_ASSIGNED TASK_
Print verbatim the opening line of the material and every subsequent line through the one containing "This paper presents".

::: PROVIDED MATERIAL

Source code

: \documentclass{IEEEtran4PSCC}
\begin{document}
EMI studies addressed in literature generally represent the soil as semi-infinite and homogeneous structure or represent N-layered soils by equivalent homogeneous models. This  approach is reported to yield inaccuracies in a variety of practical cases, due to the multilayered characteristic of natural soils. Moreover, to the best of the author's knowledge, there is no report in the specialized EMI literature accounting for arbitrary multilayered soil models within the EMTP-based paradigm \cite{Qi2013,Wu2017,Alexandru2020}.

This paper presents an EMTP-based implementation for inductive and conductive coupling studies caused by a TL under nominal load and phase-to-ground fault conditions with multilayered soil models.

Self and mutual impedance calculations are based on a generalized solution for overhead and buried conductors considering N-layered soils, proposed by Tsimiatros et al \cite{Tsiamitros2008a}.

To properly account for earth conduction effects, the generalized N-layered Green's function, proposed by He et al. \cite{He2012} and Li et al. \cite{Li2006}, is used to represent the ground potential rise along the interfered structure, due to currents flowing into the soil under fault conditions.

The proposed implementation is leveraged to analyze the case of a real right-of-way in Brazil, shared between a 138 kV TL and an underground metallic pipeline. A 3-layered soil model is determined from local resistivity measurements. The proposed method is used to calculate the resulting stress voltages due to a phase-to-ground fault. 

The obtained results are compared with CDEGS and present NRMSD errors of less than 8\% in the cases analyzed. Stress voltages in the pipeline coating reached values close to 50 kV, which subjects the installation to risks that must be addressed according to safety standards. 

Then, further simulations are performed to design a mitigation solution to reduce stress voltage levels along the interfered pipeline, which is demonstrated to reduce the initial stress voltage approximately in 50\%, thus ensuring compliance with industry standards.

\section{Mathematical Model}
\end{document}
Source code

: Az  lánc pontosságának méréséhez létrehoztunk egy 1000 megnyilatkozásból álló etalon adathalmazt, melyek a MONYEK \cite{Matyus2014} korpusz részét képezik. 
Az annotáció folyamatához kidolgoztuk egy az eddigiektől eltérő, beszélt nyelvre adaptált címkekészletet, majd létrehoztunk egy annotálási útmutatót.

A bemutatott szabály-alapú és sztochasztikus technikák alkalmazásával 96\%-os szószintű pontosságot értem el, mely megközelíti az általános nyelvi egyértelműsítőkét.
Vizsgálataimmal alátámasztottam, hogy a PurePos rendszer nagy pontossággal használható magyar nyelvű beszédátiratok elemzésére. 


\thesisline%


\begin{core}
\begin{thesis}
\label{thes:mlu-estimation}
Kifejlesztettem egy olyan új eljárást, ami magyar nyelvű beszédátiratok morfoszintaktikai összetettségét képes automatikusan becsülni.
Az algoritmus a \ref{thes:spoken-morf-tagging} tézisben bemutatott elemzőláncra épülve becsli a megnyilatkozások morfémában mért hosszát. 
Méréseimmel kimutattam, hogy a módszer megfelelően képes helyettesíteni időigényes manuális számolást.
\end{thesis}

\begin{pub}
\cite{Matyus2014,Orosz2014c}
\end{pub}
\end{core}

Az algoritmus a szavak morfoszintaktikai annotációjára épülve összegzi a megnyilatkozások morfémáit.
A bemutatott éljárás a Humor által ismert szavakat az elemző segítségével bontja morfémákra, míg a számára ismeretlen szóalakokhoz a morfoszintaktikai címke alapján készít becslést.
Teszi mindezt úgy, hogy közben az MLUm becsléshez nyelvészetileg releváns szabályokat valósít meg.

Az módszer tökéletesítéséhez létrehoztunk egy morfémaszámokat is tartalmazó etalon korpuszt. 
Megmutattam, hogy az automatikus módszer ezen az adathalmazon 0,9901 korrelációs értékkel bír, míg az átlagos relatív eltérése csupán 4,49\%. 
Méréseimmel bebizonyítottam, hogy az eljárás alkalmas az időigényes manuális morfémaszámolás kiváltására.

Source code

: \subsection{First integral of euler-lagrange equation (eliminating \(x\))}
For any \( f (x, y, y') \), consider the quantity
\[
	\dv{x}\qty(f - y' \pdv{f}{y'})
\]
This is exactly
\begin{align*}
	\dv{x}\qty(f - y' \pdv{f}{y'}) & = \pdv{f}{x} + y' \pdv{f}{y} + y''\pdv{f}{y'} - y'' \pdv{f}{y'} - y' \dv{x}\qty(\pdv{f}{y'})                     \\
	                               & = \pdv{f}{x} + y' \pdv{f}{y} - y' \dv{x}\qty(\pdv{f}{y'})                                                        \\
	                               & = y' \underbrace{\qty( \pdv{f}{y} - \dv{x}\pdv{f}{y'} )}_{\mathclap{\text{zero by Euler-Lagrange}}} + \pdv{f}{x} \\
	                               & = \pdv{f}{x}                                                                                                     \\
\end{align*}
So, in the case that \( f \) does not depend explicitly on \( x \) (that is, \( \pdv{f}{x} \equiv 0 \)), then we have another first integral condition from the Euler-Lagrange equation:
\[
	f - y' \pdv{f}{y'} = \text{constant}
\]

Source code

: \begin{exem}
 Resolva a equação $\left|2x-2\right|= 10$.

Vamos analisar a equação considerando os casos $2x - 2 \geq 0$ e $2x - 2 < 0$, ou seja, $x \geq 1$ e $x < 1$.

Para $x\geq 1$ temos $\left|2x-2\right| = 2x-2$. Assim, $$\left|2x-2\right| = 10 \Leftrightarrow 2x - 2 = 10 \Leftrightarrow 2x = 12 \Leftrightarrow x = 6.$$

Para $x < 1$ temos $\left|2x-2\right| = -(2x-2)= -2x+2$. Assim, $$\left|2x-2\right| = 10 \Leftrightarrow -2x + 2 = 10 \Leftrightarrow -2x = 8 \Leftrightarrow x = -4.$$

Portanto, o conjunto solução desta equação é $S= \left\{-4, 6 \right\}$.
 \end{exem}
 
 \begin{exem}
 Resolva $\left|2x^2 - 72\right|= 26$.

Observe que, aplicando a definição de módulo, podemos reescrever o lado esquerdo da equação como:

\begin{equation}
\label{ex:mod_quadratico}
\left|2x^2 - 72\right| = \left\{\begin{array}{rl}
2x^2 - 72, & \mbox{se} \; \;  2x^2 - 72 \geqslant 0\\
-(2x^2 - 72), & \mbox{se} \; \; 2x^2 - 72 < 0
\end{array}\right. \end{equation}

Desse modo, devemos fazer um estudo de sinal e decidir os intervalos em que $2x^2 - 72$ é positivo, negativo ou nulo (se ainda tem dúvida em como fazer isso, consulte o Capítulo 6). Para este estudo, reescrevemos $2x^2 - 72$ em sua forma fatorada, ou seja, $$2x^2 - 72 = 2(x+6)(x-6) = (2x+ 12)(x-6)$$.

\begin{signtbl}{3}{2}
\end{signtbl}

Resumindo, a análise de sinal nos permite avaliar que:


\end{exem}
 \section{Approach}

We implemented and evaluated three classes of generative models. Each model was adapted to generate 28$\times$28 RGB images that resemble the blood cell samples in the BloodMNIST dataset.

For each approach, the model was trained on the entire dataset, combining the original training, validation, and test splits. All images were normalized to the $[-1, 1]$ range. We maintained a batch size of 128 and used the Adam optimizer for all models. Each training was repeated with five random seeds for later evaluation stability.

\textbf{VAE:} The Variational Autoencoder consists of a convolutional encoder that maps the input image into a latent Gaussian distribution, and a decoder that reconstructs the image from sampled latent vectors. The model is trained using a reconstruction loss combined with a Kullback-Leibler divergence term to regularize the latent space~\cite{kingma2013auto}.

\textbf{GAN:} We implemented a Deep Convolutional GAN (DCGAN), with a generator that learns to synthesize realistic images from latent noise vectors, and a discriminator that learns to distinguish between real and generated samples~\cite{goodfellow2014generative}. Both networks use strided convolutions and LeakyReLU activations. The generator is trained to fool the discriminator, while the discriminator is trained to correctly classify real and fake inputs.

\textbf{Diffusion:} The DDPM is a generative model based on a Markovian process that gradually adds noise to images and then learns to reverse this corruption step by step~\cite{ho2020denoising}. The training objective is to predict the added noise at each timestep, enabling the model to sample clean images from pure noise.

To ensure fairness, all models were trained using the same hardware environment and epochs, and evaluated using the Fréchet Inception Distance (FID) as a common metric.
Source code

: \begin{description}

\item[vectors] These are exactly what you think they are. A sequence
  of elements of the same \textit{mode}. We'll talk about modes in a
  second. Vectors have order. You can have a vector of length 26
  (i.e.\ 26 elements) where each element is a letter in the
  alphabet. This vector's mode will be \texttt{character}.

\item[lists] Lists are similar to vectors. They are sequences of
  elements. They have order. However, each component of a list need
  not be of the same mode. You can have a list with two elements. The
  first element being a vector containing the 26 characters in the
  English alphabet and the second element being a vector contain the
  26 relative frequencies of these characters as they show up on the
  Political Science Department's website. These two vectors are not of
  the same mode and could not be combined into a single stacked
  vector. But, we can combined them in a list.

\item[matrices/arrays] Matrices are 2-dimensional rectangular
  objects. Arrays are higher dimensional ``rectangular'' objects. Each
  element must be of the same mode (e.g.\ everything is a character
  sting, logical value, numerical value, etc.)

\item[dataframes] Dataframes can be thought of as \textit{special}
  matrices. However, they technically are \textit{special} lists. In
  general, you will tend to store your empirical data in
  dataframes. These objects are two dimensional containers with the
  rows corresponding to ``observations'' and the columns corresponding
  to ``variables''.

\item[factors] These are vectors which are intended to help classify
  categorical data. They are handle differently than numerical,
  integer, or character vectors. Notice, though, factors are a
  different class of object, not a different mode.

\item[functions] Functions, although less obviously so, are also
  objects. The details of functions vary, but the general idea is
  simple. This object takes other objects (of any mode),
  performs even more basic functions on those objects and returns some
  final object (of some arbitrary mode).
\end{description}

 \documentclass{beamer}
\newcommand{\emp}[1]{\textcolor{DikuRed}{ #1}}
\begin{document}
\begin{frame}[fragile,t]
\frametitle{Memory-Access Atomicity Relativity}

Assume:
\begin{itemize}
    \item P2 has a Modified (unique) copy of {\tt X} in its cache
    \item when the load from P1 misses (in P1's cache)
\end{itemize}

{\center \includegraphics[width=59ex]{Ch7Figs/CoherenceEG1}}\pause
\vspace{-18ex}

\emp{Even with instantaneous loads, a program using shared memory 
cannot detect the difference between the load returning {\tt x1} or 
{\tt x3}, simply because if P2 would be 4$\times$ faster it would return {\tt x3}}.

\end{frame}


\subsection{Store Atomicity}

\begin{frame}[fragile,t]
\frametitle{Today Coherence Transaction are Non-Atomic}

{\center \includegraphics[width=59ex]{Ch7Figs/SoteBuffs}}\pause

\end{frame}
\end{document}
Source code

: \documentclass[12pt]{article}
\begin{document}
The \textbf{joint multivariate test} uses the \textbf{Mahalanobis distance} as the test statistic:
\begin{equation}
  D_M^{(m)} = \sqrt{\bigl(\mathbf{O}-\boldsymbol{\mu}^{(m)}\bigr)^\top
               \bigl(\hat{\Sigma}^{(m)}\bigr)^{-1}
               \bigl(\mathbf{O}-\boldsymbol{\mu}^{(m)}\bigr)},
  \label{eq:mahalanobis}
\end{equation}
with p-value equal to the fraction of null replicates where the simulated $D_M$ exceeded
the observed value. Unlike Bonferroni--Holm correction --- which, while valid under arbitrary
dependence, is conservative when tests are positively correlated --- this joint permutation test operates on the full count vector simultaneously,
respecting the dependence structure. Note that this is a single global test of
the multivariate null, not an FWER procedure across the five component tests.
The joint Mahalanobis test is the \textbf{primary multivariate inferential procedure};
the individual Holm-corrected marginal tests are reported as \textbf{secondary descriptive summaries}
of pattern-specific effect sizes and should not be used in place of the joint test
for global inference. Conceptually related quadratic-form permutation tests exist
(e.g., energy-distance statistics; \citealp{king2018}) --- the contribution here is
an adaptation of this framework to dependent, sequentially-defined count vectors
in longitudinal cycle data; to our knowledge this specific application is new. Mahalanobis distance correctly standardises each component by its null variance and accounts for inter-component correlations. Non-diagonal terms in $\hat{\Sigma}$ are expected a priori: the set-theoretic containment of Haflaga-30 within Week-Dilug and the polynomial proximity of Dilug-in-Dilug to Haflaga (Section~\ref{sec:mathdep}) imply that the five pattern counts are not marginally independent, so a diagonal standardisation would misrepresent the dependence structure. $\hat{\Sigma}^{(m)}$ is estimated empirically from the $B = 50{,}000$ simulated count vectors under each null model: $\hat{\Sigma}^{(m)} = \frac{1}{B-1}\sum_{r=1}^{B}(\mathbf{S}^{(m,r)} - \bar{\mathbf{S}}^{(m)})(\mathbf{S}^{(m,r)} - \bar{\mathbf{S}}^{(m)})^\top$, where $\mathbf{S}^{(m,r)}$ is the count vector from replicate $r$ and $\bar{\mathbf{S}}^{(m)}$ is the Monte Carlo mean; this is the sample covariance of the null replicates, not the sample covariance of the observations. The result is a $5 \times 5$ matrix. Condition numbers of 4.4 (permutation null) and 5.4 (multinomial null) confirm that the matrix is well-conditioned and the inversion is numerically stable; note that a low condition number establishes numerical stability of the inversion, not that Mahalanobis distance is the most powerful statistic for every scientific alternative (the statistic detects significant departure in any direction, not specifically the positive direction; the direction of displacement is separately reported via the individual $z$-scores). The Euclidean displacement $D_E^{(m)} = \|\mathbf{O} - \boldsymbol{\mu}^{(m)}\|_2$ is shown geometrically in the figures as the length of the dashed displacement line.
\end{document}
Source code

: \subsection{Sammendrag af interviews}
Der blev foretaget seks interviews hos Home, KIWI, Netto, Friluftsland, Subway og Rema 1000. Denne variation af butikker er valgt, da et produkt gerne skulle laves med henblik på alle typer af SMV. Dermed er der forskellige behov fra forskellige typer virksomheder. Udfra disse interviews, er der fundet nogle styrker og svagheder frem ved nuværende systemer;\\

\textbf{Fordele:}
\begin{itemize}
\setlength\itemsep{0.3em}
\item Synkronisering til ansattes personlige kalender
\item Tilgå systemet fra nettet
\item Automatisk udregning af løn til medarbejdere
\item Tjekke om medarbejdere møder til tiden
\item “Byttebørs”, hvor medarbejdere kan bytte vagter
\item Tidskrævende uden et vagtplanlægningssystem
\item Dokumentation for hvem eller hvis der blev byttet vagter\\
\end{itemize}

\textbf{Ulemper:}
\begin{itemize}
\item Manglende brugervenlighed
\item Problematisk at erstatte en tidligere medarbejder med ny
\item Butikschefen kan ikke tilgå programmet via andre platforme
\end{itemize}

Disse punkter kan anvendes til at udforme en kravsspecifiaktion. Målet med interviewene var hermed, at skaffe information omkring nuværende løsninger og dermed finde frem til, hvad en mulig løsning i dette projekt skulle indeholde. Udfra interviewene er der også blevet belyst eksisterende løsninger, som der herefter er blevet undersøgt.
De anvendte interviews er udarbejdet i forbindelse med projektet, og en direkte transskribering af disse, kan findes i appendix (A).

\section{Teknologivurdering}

::::::

_FINISHED EXERCISE_
Source code

: \documentclass{IEEEtran4PSCC}
\begin{document}
EMI studies addressed in literature generally represent the soil as semi-infinite and homogeneous structure or represent N-layered soils by equivalent homogeneous models. This  approach is reported to yield inaccuracies in a variety of practical cases, due to the multilayered characteristic of natural soils. Moreover, to the best of the author's knowledge, there is no report in the specialized EMI literature accounting for arbitrary multilayered soil models within the EMTP-based paradigm \cite{Qi2013,Wu2017,Alexandru2020}.

This paper presents an EMTP-based implementation for inductive and conductive coupling studies caused by a TL under nominal load and phase-to-ground fault conditions with multilayered soil models.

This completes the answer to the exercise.